::: RECORDS TO USE

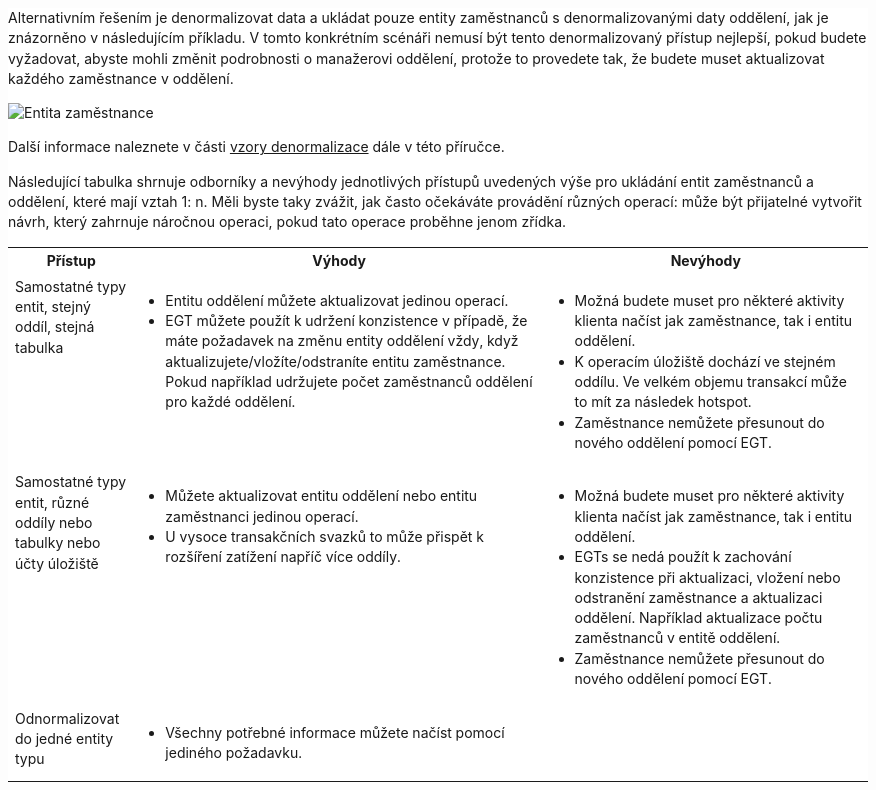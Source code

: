 Alternativním řešením je denormalizovat data a ukládat pouze entity zaměstnanců s denormalizovanými daty oddělení, jak je znázorněno v následujícím příkladu. V tomto konkrétním scénáři nemusí být tento denormalizovaný přístup nejlepší, pokud budete vyžadovat, abyste mohli změnit podrobnosti o manažerovi oddělení, protože to provedete tak, že budete muset aktualizovat každého zaměstnance v oddělení.  

![Entita zaměstnance](media/storage-table-design-guide/storage-table-design-IMAGE02.png)

Další informace naleznete v části [vzory denormalizace](table-storage-design-patterns.md#denormalization-pattern) dále v této příručce.  

Následující tabulka shrnuje odborníky a nevýhody jednotlivých přístupů uvedených výše pro ukládání entit zaměstnanců a oddělení, které mají vztah 1: n. Měli byste taky zvážit, jak často očekáváte provádění různých operací: může být přijatelné vytvořit návrh, který zahrnuje náročnou operaci, pokud tato operace proběhne jenom zřídka.  

<table>
<tr>
<th>Přístup</th>
<th>Výhody</th>
<th>Nevýhody</th>
</tr>
<tr>
<td>Samostatné typy entit, stejný oddíl, stejná tabulka</td>
<td>
<ul>
<li>Entitu oddělení můžete aktualizovat jedinou operací.</li>
<li>EGT můžete použít k udržení konzistence v případě, že máte požadavek na změnu entity oddělení vždy, když aktualizujete/vložíte/odstraníte entitu zaměstnance. Pokud například udržujete počet zaměstnanců oddělení pro každé oddělení.</li>
</ul>
</td>
<td>
<ul>
<li>Možná budete muset pro některé aktivity klienta načíst jak zaměstnance, tak i entitu oddělení.</li>
<li>K operacím úložiště dochází ve stejném oddílu. Ve velkém objemu transakcí může to mít za následek hotspot.</li>
<li>Zaměstnance nemůžete přesunout do nového oddělení pomocí EGT.</li>
</ul>
</td>
</tr>
<tr>
<td>Samostatné typy entit, různé oddíly nebo tabulky nebo účty úložiště</td>
<td>
<ul>
<li>Můžete aktualizovat entitu oddělení nebo entitu zaměstnanci jedinou operací.</li>
<li>U vysoce transakčních svazků to může přispět k rozšíření zatížení napříč více oddíly.</li>
</ul>
</td>
<td>
<ul>
<li>Možná budete muset pro některé aktivity klienta načíst jak zaměstnance, tak i entitu oddělení.</li>
<li>EGTs se nedá použít k zachování konzistence při aktualizaci, vložení nebo odstranění zaměstnance a aktualizaci oddělení. Například aktualizace počtu zaměstnanců v entitě oddělení.</li>
<li>Zaměstnance nemůžete přesunout do nového oddělení pomocí EGT.</li>
</ul>
</td>
</tr>
<tr>
<td>Odnormalizovat do jedné entity typu</td>
<td>
<ul>
<li>Všechny potřebné informace můžete načíst pomocí jediného požadavku.</li>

::::::

• [HOW TO COMPLETE THIS TASK]: Every line holding the word "zaměstnanců" should be copied out of the material.

• [ANSWER SECTION]:
: Alternativním řešením je denormalizovat data a ukládat pouze entity zaměstnanců s denormalizovanými daty oddělení, jak je znázorněno v následujícím příkladu. V tomto konkrétním scénáři nemusí být tento denormalizovaný přístup nejlepší, pokud budete vyžadovat, abyste mohli změnit podrobnosti o manažerovi oddělení, protože to provedete tak, že budete muset aktualizovat každého zaměstnance v oddělení.  
Následující tabulka shrnuje odborníky a nevýhody jednotlivých přístupů uvedených výše pro ukládání entit zaměstnanců a oddělení, které mají vztah 1: n. Měli byste taky zvážit, jak často očekáváte provádění různých operací: může být přijatelné vytvořit návrh, který zahrnuje náročnou operaci, pokud tato operace proběhne jenom zřídka.  
<li>EGT můžete použít k udržení konzistence v případě, že máte požadavek na změnu entity oddělení vždy, když aktualizujete/vložíte/odstraníte entitu zaměstnance. Pokud například udržujete počet zaměstnanců oddělení pro každé oddělení.</li>
<li>EGTs se nedá použít k zachování konzistence při aktualizaci, vložení nebo odstranění zaměstnance a aktualizaci oddělení. Například aktualizace počtu zaměstnanců v entitě oddělení.</li>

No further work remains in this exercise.